Security fix released for Apple AirPort Extreme Base Station

Update fixes Apple Filing Protocol vulnerability that could let a maliciously crafted AFP request cause file sharing to become unresponsive.

Robert Vamosi Former Editor

As CNET's former resident security expert, Robert Vamosi has been interviewed on the BBC, CNN, MSNBC, and other outlets to share his knowledge about the latest online threats and to offer advice on personal and corporate security.

See full bio

Robert Vamosi

March 20, 2008 12:02 p.m. PT

Apple released on Wednesday a security update for the AirPort Extreme Base Station with 802.11n.

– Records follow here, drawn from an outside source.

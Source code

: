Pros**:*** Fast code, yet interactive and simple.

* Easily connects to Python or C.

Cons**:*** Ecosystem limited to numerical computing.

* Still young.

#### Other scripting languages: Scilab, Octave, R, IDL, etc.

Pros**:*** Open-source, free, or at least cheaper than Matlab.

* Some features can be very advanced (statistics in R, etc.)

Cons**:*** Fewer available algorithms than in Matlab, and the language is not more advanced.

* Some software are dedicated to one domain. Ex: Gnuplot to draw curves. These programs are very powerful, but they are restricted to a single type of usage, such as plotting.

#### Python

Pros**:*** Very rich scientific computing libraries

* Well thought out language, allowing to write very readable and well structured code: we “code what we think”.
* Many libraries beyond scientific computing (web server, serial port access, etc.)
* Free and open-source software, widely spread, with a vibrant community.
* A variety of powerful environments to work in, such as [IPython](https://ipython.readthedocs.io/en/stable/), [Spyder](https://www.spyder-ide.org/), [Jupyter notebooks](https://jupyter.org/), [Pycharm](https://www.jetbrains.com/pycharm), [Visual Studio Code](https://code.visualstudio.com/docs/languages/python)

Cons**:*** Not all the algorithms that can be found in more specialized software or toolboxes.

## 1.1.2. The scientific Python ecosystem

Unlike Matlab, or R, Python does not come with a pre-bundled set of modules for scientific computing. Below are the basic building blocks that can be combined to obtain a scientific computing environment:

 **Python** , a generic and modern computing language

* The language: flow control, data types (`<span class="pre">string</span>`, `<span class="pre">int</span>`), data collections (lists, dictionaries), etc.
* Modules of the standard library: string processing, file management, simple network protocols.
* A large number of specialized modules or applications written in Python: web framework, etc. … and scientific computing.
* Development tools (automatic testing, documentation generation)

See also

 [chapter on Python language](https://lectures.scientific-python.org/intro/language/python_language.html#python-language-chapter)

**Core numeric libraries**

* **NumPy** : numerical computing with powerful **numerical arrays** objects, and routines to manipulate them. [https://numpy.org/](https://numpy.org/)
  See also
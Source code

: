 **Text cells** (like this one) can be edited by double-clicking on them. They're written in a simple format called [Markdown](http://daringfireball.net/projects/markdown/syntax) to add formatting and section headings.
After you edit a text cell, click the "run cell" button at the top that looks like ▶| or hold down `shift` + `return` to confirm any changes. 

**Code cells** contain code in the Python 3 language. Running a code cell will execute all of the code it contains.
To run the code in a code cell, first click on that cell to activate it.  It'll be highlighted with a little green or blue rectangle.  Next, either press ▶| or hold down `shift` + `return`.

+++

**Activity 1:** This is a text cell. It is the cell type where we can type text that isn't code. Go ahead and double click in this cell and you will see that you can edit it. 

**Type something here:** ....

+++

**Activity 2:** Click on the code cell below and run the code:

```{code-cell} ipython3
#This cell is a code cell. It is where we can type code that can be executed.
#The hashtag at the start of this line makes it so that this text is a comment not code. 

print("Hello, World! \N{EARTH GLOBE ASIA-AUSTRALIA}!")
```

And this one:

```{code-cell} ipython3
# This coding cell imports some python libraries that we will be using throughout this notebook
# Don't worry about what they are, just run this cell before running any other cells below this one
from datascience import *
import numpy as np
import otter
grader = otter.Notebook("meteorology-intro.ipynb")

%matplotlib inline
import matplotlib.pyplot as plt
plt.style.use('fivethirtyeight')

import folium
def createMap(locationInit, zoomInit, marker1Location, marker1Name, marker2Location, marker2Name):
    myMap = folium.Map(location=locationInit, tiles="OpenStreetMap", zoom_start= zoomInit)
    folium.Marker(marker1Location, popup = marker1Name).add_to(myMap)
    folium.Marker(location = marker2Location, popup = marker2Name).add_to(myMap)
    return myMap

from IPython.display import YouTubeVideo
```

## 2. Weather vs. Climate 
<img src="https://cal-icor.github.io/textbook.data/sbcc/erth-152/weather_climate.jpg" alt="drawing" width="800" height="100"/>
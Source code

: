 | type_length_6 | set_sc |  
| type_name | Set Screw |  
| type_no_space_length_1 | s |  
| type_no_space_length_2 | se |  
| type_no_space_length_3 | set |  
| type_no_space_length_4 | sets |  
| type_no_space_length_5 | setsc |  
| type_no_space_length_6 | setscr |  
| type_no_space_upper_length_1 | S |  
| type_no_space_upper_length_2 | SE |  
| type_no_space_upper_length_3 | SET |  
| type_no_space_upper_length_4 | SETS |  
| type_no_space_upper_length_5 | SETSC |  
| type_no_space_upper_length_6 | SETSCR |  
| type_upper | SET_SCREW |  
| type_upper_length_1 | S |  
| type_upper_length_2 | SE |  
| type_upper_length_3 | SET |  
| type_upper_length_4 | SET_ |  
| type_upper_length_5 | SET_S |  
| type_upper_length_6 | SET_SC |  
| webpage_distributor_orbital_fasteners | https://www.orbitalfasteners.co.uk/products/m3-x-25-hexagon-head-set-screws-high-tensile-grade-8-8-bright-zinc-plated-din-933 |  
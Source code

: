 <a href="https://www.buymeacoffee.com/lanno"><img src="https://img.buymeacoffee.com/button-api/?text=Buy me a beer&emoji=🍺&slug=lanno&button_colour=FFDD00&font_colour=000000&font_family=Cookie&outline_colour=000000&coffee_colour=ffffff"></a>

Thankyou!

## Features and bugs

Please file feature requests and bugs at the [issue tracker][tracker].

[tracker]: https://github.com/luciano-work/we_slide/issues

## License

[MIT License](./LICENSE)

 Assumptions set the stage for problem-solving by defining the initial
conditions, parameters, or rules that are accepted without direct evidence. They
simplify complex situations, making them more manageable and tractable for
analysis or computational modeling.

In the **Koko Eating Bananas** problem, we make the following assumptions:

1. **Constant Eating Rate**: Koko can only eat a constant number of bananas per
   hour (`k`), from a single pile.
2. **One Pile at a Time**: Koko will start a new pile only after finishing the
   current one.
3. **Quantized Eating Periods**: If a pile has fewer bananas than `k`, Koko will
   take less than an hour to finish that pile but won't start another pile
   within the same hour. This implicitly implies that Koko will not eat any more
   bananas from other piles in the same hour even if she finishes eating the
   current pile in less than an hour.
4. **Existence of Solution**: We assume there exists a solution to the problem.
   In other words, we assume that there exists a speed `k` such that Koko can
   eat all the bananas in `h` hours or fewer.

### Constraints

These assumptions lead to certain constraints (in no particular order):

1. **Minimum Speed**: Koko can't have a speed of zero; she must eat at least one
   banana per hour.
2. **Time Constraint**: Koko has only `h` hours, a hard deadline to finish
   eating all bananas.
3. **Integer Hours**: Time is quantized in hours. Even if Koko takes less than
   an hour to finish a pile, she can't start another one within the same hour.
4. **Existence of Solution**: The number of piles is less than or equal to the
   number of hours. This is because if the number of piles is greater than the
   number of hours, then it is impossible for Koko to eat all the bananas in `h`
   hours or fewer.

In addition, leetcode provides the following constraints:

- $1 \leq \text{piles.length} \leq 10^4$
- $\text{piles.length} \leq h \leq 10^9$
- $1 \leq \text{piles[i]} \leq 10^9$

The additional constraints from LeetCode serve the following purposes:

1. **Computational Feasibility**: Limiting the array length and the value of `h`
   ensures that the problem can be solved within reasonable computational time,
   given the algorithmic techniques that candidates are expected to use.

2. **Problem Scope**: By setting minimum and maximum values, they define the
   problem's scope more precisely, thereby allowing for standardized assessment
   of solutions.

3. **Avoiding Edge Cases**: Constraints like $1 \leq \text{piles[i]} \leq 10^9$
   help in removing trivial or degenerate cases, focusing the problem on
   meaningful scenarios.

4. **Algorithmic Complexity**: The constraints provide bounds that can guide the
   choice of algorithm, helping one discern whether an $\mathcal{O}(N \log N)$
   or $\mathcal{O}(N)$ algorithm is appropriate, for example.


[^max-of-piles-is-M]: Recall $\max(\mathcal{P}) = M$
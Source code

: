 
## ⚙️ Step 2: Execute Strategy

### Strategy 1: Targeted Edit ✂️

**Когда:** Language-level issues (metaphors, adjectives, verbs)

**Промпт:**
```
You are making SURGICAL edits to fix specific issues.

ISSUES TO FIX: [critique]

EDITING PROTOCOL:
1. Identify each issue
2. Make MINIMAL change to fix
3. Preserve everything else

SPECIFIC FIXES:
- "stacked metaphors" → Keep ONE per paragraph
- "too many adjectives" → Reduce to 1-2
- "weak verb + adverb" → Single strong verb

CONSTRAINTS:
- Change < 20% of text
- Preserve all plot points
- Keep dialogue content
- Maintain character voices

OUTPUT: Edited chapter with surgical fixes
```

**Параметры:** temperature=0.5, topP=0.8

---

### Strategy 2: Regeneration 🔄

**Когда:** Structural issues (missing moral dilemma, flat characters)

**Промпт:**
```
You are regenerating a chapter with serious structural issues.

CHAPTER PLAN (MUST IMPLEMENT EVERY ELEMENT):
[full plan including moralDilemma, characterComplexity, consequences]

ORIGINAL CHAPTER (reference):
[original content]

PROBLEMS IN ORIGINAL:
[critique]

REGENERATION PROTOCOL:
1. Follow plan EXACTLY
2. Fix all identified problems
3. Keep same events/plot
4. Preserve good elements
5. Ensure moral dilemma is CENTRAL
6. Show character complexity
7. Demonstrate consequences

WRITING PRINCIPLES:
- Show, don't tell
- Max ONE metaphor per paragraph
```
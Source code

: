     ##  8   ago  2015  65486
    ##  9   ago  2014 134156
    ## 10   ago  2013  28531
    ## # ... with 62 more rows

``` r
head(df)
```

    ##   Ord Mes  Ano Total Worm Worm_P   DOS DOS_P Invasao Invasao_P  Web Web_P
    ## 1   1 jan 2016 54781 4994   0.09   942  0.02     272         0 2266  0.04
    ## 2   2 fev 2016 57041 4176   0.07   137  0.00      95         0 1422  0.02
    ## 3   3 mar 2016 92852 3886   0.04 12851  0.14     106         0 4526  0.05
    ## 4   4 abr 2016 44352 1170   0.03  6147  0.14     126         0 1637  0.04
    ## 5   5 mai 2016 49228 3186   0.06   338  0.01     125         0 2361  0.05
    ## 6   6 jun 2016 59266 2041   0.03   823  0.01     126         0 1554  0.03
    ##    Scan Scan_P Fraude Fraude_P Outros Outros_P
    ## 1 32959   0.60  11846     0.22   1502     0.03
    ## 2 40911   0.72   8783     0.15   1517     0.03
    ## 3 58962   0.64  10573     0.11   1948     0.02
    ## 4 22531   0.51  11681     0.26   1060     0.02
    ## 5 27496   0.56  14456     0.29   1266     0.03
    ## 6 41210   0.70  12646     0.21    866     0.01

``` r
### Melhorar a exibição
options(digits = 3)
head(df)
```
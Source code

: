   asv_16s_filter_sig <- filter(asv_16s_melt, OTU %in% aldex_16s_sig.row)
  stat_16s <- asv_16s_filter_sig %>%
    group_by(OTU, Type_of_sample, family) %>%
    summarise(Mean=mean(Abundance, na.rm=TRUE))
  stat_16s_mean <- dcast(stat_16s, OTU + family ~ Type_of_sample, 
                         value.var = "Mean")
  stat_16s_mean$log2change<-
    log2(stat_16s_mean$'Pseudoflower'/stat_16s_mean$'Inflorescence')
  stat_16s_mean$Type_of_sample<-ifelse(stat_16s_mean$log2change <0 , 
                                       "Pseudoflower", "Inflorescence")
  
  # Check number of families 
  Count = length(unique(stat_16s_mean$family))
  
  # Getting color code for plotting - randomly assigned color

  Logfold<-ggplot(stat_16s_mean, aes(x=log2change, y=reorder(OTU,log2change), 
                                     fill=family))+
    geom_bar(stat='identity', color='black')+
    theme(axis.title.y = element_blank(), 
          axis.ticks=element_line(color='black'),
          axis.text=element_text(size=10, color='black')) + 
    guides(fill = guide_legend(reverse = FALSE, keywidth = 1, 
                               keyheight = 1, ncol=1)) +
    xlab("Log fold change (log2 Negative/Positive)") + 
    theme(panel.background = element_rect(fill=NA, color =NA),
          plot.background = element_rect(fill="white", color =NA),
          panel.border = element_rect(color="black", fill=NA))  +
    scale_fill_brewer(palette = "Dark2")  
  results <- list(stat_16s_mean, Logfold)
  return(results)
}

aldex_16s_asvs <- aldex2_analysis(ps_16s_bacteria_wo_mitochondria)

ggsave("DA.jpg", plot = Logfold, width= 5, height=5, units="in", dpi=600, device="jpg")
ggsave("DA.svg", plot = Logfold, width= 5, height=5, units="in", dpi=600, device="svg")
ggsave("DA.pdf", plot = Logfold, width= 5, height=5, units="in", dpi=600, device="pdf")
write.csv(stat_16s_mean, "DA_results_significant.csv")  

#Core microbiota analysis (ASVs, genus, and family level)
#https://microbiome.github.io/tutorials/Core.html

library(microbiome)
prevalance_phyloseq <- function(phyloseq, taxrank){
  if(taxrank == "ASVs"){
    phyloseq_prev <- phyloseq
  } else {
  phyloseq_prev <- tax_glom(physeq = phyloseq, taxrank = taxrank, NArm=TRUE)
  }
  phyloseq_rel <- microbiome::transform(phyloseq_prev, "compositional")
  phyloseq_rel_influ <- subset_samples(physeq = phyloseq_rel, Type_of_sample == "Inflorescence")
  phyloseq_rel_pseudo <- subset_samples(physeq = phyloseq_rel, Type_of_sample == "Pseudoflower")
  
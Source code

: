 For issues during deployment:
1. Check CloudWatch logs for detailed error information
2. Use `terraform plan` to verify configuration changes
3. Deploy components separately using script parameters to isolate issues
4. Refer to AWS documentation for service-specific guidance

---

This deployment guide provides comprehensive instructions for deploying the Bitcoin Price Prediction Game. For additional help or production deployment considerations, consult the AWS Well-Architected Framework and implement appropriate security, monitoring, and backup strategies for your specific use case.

The Firmware 7.3.1update addresses the Apple Filing Protocol (AFP) vulnerability detailed in CVE-2008-1012.

Apple said there is an input validation issue in the way AirPort Extreme Base Station validates AFP requests. A maliciously crafted AFP request may cause file sharing to become unresponsive. This issue does not affect Time Capsule or AirPort Express.

The update for the Fast Ethernet version of Airport Extreme and the Gigabit Ethernet editions is available on from Apple support. Earlier this week Apple released an update for its Safari browser, along with an ominbus security update for Mac OS X.

Apple credits Alex deVries for reporting the AFP vulnerability.